__TRY IT__.
Restate word for word, and only, the lines that extend from the line containing "Depois, operário-presidente eleito, Lula" through the end of the records below.

__RECORDS SUPPLIED__.
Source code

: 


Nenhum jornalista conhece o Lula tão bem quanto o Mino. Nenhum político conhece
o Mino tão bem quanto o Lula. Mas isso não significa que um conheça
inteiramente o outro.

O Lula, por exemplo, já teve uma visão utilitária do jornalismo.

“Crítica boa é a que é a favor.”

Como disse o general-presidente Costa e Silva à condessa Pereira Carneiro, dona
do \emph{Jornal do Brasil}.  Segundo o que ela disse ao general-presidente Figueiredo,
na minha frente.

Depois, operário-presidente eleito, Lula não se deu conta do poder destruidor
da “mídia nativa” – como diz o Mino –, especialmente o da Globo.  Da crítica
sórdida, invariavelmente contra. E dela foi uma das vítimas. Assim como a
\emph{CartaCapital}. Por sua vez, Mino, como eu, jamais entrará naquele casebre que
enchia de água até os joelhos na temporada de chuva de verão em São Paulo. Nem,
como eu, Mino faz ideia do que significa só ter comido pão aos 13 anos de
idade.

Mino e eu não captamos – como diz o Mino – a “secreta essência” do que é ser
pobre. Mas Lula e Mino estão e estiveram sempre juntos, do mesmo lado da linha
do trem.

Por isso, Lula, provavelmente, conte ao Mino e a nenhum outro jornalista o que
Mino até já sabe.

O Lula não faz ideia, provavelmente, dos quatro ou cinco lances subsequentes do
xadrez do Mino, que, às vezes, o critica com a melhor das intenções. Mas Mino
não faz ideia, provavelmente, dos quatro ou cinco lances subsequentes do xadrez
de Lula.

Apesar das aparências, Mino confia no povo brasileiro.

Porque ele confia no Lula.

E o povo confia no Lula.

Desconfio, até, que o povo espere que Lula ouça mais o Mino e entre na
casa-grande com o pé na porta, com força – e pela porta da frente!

__OUTPUT FOR THIS TASK__.
Depois, operário-presidente eleito, Lula não se deu conta do poder destruidor
da “mídia nativa” – como diz o Mino –, especialmente o da Globo.  Da crítica
sórdida, invariavelmente contra. E dela foi uma das vítimas. Assim como a
\emph{CartaCapital}. Por sua vez, Mino, como eu, jamais entrará naquele casebre que
enchia de água até os joelhos na temporada de chuva de verão em São Paulo. Nem,
como eu, Mino faz ideia do que significa só ter comido pão aos 13 anos de
idade.

Mino e eu não captamos – como diz o Mino – a “secreta essência” do que é ser
pobre. Mas Lula e Mino estão e estiveram sempre juntos, do mesmo lado da linha
do trem.

Por isso, Lula, provavelmente, conte ao Mino e a nenhum outro jornalista o que
Mino até já sabe.

O Lula não faz ideia, provavelmente, dos quatro ou cinco lances subsequentes do
xadrez do Mino, que, às vezes, o critica com a melhor das intenções. Mas Mino
não faz ideia, provavelmente, dos quatro ou cinco lances subsequentes do xadrez
de Lula.

Apesar das aparências, Mino confia no povo brasileiro.

Porque ele confia no Lula.

E o povo confia no Lula.

Desconfio, até, que o povo espere que Lula ouça mais o Mino e entre na
casa-grande com o pé na porta, com força – e pela porta da frente!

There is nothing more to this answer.